Une dizaine de combattants britanniques détenus en Syrie
D’après des sources sécuritaires citées par le Daily Telegraph, une douzaine de « combattants endurcis de l’État islamique » originaires du Royaume-Uni seraient actuellement emprisonnés dans le nord-est de la Syrie, dans des camps sous contrôle des forces kurdes. La chute soudaine du président syrien fait craindre un chaos dans lequel ces djihadistes pourraient s’évader et tenter de regagner le territoire britannique.
Le spectre d’une résurgence de l’État islamique
Le groupe État islamique, qui avait un temps proclamé un « califat » à cheval entre la Syrie et l’Irak, a été défait militairement en 2019. Mais des cellules de l’organisation subsistent dans la région et profitent de chaque déstabilisation pour tenter de se renforcer. En janvier 2022, des djihadistes avaient ainsi attaqué la prison de Ghwayran où sont détenus des milliers de leurs compagnons d’armes. Les forces kurdes avaient eu grand mal à reprendre le contrôle de la situation.
L’effondrement soudain du régime syrien fait craindre que l’histoire ne se répète, à plus grande échelle cette fois.
Une source diplomatique occidentale en Syrie
Le Royaume-Uni en première ligne
Avec le départ de centaines de ses ressortissants pour rejoindre les rangs de l’État islamique il y a quelques années, le Royaume-Uni est particulièrement exposé au risque de voir revenir ces djihadistes aguerris. D’après des experts, leur retour pourrait relancer la menace terroriste dans le pays.
Face à ce danger, les services de renseignement britanniques sont sur le qui-vive. Ils travaillent en étroite collaboration avec leurs partenaires, notamment américains et français, pour tenter d’anticiper les mouvements des djihadistes détenus en Syrie. Mais la tâche s’annonce ardue dans le chaos qui règne actuellement dans le pays.
Un casse-tête juridique et sécuritaire
Au-delà de la surveillance, se pose aussi la question de la prise en charge de ces individus s’ils parvenaient effectivement à rentrer au Royaume-Uni. La plupart ont été déchus de leur nationalité britannique, ce qui complique leur éventuel retour. Mais Londres pourrait avoir du mal à leur refuser l’entrée s’ils se présentent aux frontières.

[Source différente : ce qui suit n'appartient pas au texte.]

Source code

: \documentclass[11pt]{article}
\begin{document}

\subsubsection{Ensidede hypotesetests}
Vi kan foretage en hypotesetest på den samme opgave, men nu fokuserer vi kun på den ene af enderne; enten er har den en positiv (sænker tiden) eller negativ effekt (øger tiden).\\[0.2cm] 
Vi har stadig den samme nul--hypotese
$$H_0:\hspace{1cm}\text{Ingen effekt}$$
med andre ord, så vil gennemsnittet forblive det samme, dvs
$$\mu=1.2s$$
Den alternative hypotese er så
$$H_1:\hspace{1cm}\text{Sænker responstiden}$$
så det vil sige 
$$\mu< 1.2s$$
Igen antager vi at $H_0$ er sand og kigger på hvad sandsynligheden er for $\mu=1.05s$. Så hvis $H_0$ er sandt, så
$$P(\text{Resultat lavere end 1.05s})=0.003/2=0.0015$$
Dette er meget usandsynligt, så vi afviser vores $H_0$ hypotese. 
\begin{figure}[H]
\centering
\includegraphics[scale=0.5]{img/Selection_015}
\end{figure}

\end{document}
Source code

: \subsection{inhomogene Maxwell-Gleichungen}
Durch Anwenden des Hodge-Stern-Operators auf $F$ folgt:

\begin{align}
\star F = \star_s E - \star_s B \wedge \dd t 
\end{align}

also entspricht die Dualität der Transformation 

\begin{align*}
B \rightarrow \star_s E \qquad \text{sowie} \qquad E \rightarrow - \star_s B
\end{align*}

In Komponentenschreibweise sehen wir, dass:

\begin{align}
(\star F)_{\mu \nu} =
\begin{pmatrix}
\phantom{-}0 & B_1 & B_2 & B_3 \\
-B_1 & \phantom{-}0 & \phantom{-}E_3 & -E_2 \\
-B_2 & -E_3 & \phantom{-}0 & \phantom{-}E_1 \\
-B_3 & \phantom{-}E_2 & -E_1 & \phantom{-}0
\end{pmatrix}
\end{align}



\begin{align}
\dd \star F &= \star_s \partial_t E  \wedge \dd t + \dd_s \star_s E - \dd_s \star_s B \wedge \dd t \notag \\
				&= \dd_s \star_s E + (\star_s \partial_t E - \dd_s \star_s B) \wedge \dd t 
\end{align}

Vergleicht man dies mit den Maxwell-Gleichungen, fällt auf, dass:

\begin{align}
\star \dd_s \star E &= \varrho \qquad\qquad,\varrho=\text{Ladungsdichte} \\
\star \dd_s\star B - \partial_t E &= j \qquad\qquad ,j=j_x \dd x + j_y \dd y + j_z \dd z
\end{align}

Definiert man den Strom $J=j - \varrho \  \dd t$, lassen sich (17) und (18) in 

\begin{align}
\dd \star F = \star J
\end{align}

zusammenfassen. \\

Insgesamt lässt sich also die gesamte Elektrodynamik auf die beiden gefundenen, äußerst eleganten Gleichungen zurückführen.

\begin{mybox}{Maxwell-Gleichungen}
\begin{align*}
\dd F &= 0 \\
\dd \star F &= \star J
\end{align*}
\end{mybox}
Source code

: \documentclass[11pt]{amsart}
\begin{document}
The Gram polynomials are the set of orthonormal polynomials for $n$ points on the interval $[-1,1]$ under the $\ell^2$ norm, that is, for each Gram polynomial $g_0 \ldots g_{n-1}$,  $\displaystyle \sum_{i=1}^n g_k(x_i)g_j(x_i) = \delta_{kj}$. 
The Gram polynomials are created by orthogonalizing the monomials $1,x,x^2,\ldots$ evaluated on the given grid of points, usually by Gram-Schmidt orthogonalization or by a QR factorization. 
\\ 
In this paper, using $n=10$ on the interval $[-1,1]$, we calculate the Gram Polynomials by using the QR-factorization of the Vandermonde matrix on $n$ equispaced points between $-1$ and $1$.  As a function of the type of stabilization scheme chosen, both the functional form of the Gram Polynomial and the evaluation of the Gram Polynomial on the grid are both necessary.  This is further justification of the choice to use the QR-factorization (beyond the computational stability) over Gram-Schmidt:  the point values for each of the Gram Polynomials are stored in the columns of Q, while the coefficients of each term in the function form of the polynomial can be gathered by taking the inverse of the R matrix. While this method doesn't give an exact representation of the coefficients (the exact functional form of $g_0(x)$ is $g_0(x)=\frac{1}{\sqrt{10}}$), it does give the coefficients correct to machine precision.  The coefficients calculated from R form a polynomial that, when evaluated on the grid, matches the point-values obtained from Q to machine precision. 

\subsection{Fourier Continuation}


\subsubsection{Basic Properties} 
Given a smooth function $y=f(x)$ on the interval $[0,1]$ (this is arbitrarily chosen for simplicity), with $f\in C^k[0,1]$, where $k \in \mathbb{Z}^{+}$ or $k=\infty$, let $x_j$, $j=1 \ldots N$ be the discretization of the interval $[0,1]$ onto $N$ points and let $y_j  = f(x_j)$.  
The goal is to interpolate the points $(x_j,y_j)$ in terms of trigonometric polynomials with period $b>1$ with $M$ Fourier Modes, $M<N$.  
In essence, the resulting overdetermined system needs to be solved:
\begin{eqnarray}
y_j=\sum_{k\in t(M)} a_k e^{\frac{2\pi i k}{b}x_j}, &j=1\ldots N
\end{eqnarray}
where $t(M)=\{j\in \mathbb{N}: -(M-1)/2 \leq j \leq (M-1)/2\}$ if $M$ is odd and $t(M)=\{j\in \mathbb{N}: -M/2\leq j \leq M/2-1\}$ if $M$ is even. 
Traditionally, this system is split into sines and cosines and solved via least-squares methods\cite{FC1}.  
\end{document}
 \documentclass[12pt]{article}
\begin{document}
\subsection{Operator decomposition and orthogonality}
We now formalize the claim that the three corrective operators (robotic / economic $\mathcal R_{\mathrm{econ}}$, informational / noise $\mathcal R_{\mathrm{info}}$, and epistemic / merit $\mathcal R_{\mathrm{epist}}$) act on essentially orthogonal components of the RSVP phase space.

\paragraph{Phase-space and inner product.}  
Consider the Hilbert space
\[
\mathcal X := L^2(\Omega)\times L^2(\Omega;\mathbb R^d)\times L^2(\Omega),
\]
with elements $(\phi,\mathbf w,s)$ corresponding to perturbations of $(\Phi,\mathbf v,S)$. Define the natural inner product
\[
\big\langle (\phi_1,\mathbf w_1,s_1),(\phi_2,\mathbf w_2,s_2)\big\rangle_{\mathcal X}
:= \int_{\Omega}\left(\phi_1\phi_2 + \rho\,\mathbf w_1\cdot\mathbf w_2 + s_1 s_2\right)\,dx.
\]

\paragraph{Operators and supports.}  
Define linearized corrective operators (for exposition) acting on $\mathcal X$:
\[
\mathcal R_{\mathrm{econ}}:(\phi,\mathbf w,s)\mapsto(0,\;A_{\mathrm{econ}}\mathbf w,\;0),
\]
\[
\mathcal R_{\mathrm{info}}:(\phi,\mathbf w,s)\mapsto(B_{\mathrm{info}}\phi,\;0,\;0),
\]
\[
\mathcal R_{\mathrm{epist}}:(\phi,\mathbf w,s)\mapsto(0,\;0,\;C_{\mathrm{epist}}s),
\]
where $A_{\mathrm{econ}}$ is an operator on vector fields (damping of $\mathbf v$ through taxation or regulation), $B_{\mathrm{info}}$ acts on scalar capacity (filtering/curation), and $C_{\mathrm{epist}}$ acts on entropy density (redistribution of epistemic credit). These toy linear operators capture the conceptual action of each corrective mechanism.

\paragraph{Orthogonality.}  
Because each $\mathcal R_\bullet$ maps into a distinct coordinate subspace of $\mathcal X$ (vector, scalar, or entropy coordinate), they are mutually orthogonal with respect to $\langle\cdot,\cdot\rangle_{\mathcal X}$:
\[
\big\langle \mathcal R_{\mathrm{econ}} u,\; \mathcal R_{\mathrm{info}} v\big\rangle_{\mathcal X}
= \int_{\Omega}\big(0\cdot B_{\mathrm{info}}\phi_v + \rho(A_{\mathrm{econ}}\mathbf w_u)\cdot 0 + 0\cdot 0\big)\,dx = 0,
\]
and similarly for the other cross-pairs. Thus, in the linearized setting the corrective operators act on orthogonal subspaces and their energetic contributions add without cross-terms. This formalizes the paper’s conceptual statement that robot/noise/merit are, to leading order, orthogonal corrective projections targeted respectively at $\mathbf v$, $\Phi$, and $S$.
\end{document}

Ceux qui reviendraient devraient immédiatement être interpellés et présentés à la justice, un processus nécessaire mais qui comporte aussi des risques comme l’a montré l’attaque perpétrée en 2020 à Londres par un ex-prisonnier condamné pour terrorisme et libéré sous conditions.
Une menace diffuse et de long terme
Même s’ils ne sont pas très nombreux, le retour de ces djihadistes aguerris pourrait avoir un impact durable sur la sécurité du Royaume-Uni. Au-delà du risque d’attentats, ils pourraient chercher à reconstituer des réseaux, radicaliser de nouvelles recrues et perpétuer l’idéologie mortifère du groupe État islamique.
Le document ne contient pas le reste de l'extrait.